Deveria estar fazendo outras mil coisas que foram planejadas para o meu dia de hoje, mas a vontade de escrever é assim, ela vem e muita das vezes não dá para resistir, por isso, aqui estou escrevendo algo que vem permeando minha fala nos últimos meses: Eu odeio falar sobre cabelo.

Resolvi escrever, porque, não dá para simplesmente odiar um tema é preciso discorrer sobre ele.

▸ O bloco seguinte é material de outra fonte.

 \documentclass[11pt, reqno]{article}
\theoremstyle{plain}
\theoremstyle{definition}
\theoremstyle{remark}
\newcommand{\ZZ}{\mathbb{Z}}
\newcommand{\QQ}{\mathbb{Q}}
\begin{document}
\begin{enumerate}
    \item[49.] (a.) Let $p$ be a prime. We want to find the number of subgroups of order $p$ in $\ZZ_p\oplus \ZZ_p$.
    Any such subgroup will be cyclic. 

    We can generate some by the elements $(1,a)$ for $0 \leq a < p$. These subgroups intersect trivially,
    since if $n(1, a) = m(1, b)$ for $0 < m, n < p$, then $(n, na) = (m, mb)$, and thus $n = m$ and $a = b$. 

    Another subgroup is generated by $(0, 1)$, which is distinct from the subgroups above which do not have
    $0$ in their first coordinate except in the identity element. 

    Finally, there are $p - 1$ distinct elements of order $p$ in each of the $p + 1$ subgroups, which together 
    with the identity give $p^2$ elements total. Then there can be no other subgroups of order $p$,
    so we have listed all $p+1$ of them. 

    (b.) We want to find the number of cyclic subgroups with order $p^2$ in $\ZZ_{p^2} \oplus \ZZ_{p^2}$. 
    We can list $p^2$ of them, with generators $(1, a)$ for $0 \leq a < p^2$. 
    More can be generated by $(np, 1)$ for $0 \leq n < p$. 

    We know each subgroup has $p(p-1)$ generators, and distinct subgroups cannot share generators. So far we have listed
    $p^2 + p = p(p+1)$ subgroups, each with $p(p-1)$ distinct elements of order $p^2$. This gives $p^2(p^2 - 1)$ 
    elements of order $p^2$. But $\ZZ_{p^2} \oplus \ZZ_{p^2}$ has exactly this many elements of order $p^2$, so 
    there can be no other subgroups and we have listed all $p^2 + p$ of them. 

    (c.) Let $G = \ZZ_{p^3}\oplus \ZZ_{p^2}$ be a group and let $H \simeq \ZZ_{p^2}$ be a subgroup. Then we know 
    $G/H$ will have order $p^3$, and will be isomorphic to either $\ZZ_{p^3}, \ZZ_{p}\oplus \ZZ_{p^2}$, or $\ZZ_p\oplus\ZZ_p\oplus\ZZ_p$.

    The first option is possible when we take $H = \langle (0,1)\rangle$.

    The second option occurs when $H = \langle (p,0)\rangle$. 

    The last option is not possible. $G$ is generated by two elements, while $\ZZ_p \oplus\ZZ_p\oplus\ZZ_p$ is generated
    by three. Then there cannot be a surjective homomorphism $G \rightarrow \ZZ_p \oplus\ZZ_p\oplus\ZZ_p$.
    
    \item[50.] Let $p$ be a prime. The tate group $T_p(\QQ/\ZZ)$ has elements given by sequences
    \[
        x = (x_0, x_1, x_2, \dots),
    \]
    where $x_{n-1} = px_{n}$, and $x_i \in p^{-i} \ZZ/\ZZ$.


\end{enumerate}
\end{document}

A discussão sobre o cabelo para nós mulheres negras, muitas das vezes é o primeiro contato político com o debate frente às violências racistas que enfrentamos em nosso cotidiano, isso, devido ao fato de que essa sociedade machista produz um estereótipo padrão no qual todas as mulheres devem se encaixar para serem aceitas diante da sociedade.

Para nós, esse padrão fica ainda mais inatingível frente a um cabelo que não se adéqua ao que o ocidente nos coloca como perfeito e diante desse problema, NÓS SOFREMOS! Todas nós, ou melhor, a grande maioria PRETA enfrentou horas de alisamento químico com dores, feridas, cheiros horrorosos, ou investiu muito tempo sentada em cadeiras para o entrelace de um cabelo sintético ou tranças que seriam o mais próximo do que é aceitável para um cabelo “afro”.

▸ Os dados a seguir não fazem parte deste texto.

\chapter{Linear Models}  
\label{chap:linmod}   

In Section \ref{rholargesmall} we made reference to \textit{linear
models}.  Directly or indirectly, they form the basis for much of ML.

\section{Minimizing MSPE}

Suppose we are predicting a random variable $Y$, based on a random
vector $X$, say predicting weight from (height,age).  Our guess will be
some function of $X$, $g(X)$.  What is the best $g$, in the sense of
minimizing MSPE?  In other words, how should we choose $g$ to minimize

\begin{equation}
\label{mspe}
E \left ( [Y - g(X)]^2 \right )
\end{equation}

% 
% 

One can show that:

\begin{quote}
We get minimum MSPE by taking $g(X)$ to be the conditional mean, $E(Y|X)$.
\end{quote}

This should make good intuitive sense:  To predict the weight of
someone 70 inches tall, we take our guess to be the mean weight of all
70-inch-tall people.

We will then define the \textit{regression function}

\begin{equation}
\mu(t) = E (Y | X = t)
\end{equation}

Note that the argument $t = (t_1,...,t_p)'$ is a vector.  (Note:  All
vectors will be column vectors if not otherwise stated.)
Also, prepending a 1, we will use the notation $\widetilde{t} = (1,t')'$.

Quando nos libertamos dessas amarras e passamos a aceitar o nosso cabelo é algo libertador, basta dar uma acessada na internet e você encontrará diversos depoimentos, muitas histórias tristes, mas também extremamente motivadoras sobre como o cabelo foi ou ainda é motivo de sofrimento para muitas de nós. E tudo isso por quê? Para nos encaixarmos em um padrão de beleza que nunca será o nosso.

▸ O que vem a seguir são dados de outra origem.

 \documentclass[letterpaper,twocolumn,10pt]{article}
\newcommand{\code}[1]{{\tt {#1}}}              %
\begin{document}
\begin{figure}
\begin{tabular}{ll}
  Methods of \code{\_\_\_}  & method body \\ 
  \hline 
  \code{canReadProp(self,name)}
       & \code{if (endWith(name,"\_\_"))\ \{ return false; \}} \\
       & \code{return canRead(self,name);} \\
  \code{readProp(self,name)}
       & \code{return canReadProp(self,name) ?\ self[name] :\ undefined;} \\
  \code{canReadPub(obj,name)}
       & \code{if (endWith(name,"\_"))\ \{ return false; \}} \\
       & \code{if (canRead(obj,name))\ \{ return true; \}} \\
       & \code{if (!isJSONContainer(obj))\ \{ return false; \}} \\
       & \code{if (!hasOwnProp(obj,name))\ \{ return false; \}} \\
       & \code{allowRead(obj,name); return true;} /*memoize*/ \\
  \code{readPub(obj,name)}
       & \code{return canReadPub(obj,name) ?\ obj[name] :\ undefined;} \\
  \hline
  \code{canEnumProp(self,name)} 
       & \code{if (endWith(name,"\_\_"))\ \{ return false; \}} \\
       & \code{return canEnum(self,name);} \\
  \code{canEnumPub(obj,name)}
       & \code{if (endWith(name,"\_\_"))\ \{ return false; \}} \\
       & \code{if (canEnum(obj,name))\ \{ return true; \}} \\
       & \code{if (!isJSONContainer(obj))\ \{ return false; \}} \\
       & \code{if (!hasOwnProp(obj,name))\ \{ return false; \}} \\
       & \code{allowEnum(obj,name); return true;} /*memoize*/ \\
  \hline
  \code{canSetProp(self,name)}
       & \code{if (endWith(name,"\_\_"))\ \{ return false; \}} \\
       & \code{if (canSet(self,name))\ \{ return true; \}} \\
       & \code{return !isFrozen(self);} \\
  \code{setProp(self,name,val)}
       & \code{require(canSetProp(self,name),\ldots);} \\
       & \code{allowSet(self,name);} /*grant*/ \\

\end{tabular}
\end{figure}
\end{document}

Nas linhas acima, para quem já acompanha a discussão faz tempo, abordei mais do mesmo, mas isso foi proposital para introduzirmos o assunto. Por que eu odeio falar sobre cabelo? Porque isso é só a ponta de algo muito mais profundo. Não adianta me perguntarem qual a melhor hidratação para o meu cabelo se não questionarmos quantas mulheres não conseguem entrar no mercado de trabalho por não terem “boa aparência”.

Não adianta discutirmos o motivo que leva uma mulher negra a ainda aceitar o alisamento para o seu cabelo, sem questionarmos o fato de que ela pode estar passando por outros questionamentos tão mais graves que, “assumir” o crespo pode ser a última coisa que ela queira lidar.

Odeio falar sobre cabelo porque vejo muitas das nossas mulheres utilizando produtos de marcas que durante meus 30 anos de vida se dedicaram a me machucar com seus alisantes. E em nome da venda, em nome do capitalismo, hoje mudaram seus produtos para atender uma clientela preta, que não quer mais alisar. Ou seja, falar de cabelo é muito importante, desde que nós também passemos a questionar o sistema ocidental que nos molda diariamente.

Por fim, eu particularmente estou cansada de falar sobre o que esse sistema de base racista e escravocrata nos causou de mal, ele estragou nossas mentes e nos fez odiar quem somos e isso é uma das coisas mais tristes, pois somos uma raça imensamente poderosa, potente e forte, deveríamos nos orgulhar disso diariamente.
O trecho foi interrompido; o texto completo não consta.